State the number of lines with "write" in the listing, leaving out everything else.

Material shown section start

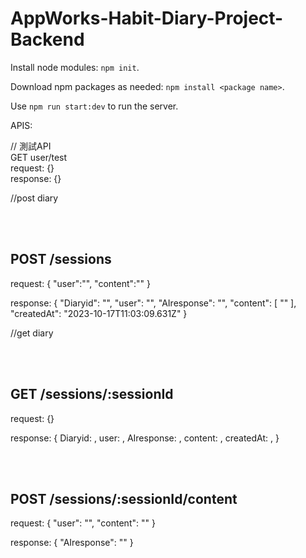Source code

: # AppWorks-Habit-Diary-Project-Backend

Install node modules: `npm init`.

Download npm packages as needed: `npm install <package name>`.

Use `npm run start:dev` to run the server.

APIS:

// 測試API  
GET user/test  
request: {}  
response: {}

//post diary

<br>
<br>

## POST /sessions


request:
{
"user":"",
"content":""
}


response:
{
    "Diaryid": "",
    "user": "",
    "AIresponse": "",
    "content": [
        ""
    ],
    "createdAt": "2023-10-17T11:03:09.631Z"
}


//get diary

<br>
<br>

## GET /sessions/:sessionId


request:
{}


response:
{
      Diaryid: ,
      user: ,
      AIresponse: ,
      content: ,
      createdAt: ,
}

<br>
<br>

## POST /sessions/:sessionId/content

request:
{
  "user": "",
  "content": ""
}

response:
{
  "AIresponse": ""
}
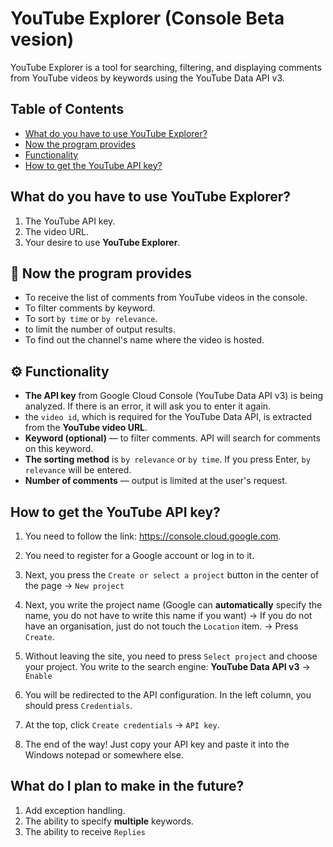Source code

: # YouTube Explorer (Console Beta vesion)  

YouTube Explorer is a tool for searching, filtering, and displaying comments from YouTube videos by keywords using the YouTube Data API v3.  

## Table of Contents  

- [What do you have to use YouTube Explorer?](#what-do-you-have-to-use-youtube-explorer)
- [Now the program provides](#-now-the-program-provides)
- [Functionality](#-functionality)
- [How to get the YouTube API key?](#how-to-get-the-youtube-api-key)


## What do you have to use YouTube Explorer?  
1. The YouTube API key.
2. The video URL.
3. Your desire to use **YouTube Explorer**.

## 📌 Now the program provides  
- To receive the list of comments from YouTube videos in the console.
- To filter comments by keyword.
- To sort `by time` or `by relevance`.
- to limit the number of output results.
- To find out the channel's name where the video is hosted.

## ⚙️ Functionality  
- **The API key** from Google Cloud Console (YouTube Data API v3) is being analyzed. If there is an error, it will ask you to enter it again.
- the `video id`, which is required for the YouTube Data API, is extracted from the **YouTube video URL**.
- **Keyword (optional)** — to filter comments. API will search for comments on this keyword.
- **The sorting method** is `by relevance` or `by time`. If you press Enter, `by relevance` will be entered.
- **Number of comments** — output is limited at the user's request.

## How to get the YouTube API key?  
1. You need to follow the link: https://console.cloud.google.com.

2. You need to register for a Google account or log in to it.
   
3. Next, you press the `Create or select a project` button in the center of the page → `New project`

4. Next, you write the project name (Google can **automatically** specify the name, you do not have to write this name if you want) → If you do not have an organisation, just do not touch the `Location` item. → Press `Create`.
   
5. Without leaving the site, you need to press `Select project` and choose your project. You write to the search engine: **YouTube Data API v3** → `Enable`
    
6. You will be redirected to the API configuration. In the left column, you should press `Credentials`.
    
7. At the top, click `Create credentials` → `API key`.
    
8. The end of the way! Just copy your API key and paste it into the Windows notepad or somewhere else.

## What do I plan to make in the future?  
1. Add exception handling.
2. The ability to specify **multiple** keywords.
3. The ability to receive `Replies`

Material shown section end

Task solution — 2